Selbstlos zu sein macht glücklich
„JEDER ist sich selbst der Nächste!“ Worte, die diesen Gedanken herausstellten, nahmen in großen Lettern die ganze Titelseite ein. Sie verkündeten die Philosophie, die Moslems im September 1972 in einer Publikation den Passanten auf den Straßen Brooklyns (New York) anpriesen.
Wie sehr unterscheidet sich doch diese Botschaft eines modernen Mohammed von der Botschaft, die Jesus Christus brachte! Christus predigte, man solle mehr auf andere als auf sich selbst bedacht sein. Er lehrte und praktizierte Selbstaufopferung im Interesse anderer. Er stellte einen Grundsatz auf, der für seine Zuhörer seltsam geklungen haben muß: „Beglückender ist Geben als Empfangen.“ — Apg. 20:35.
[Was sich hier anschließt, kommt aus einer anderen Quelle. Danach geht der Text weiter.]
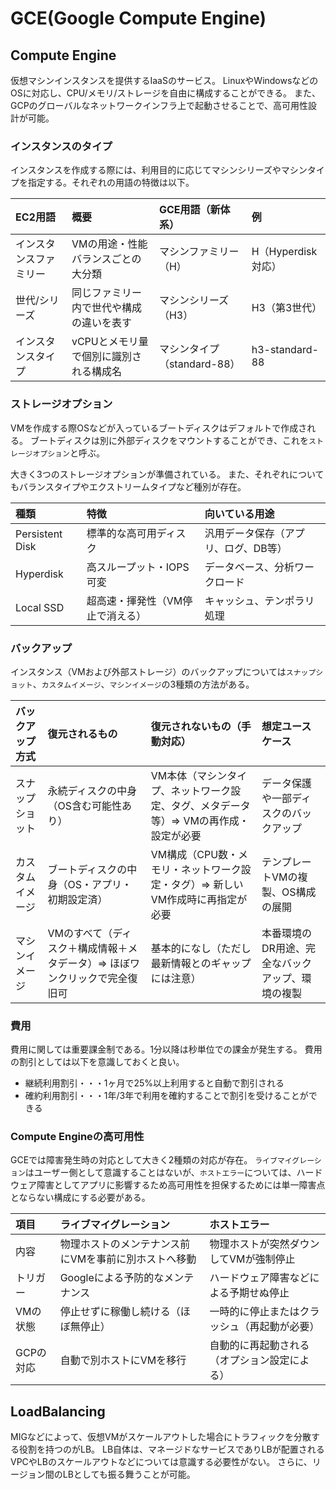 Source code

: # GCE(Google Compute Engine)
## Compute Engine
仮想マシンインスタンスを提供するIaaSのサービス。
LinuxやWindowsなどのOSに対応し、CPU/メモリ/ストレージを自由に構成することができる。
また、GCPのグローバルなネットワークインフラ上で起動させることで、高可用性設計が可能。

### インスタンスのタイプ
インスタンスを作成する際には、利用目的に応じてマシンシリーズやマシンタイプを指定する。それぞれの用語の特徴は以下。

|EC2用語|概要|GCE用語（新体系）|例|
|:----|:----|:----|:----|
|インスタンスファミリー|VMの用途・性能バランスごとの大分類|マシンファミリー（H）|H（Hyperdisk対応）|
|世代/シリーズ|同じファミリー内で世代や構成の違いを表す|マシンシリーズ（H3）|H3（第3世代）|
|インスタンスタイプ|vCPUとメモリ量で個別に識別される構成名|マシンタイプ（standard-88）|h3-standard-88|


### ストレージオプション
VMを作成する際OSなどが入っているブートディスクはデフォルトで作成される。
ブートディスクは別に外部ディスクをマウントすることができ、これを`ストレージオプション`と呼ぶ。

大きく3つのストレージオプションが準備されている。
また、それぞれについてもバランスタイプやエクストリームタイプなど種別が存在。

|種類|特徴|向いている用途|
|:----|:----|:----|
|Persistent Disk|標準的な高可用ディスク|汎用データ保存（アプリ、ログ、DB等）|
|Hyperdisk|高スループット・IOPS可変|データベース、分析ワークロード|
|Local SSD|超高速・揮発性（VM停止で消える）|キャッシュ、テンポラリ処理|

### バックアップ
インスタンス（VMおよび外部ストレージ）のバックアップについては`スナップショット`、`カスタムイメージ`、`マシンイメージ`の3種類の方法がある。

|バックアップ方式|復元されるもの|復元されないもの（手動対応）|想定ユースケース|
|:----|:----|:----|:----|
|スナップショット|永続ディスクの中身（OS含む可能性あり）|VM本体（マシンタイプ、ネットワーク設定、タグ、メタデータ等）⇒ VMの再作成・設定が必要|データ保護や一部ディスクのバックアップ|
|カスタムイメージ|ブートディスクの中身（OS・アプリ・初期設定済）|VM構成（CPU数・メモリ・ネットワーク設定・タグ）⇒ 新しいVM作成時に再指定が必要|テンプレートVMの複製、OS構成の展開|
|マシンイメージ|VMのすべて（ディスク＋構成情報＋メタデータ）⇒ ほぼワンクリックで完全復旧可|基本的になし（ただし最新情報とのギャップには注意）|本番環境のDR用途、完全なバックアップ、環境の複製|




### 費用
費用に関しては重要課金制である。1分以降は秒単位での課金が発生する。
費用の割引としては以下を意識しておくと良い。
- 継続利用割引・・・1ヶ月で25%以上利用すると自動で割引される
- 確約利用割引・・・1年/3年で利用を確約することで割引を受けることができる

### Compute Engineの高可用性
GCEでは障害発生時の対応として大きく2種類の対応が存在。
`ライブマイグレーション`はユーザー側として意識することはないが、`ホストエラー`については、ハードウェア障害としてアプリに影響するため高可用性を担保するためには単一障害点とならない構成にする必要がある。

|項目|ライブマイグレーション|ホストエラー|
|:----|:----|:----|
|内容|物理ホストのメンテナンス前にVMを事前に別ホストへ移動|物理ホストが突然ダウンしてVMが強制停止|
|トリガー|Googleによる予防的なメンテナンス|ハードウェア障害などによる予期せぬ停止|
|VMの状態|停止せずに稼働し続ける（ほぼ無停止）|一時的に停止またはクラッシュ（再起動が必要）|
|GCPの対応|自動で別ホストにVMを移行|自動的に再起動される（オプション設定による）|


## LoadBalancing
MIGなどによって、仮想VMがスケールアウトした場合にトラフィックを分散する役割を持つのがLB。
LB自体は、マネージドなサービスでありLBが配置されるVPCやLBのスケールアウトなどについては意識する必要性がない。
さらに、リージョン間のLBとしても振る舞うことが可能。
Es gibt auch heute Menschen, die sich durch Selbstlosigkeit auszeichnen. Zu ihnen zählen Eltern, die sich in so selbstloser Weise ihren Kindern widmen, daß man sie manchmal dazu drängen muß, etwas für sich selbst zu tun, sich zum Beispiel neue Kleidung zu kaufen oder sich etwas Ruhe zu gönnen. Da wäre die Frau zu erwähnen, Mutter von fünf Kindern, die wegen der Selbstsucht ihres Mannes äußerst sparsam wirtschaften mußte. Die Sorge um ihre Familie beanspruchte ihre Zeit und ihre Kräfte so sehr, daß sie sich nicht einmal ein bescheidenes Vergnügen gönnen konnte. Worin bestand ihr Lohn? Sie hatte inneren Frieden und verspürte die Liebe und Dankbarkeit ihrer Kinder. Da sie ihr Herz darauf gerichtet hatte, ihrer Familie zu dienen, war sie zufrieden, all das machte sie nicht verdrießlich, sondern sie empfand das Glück, das dem Geben entspringt.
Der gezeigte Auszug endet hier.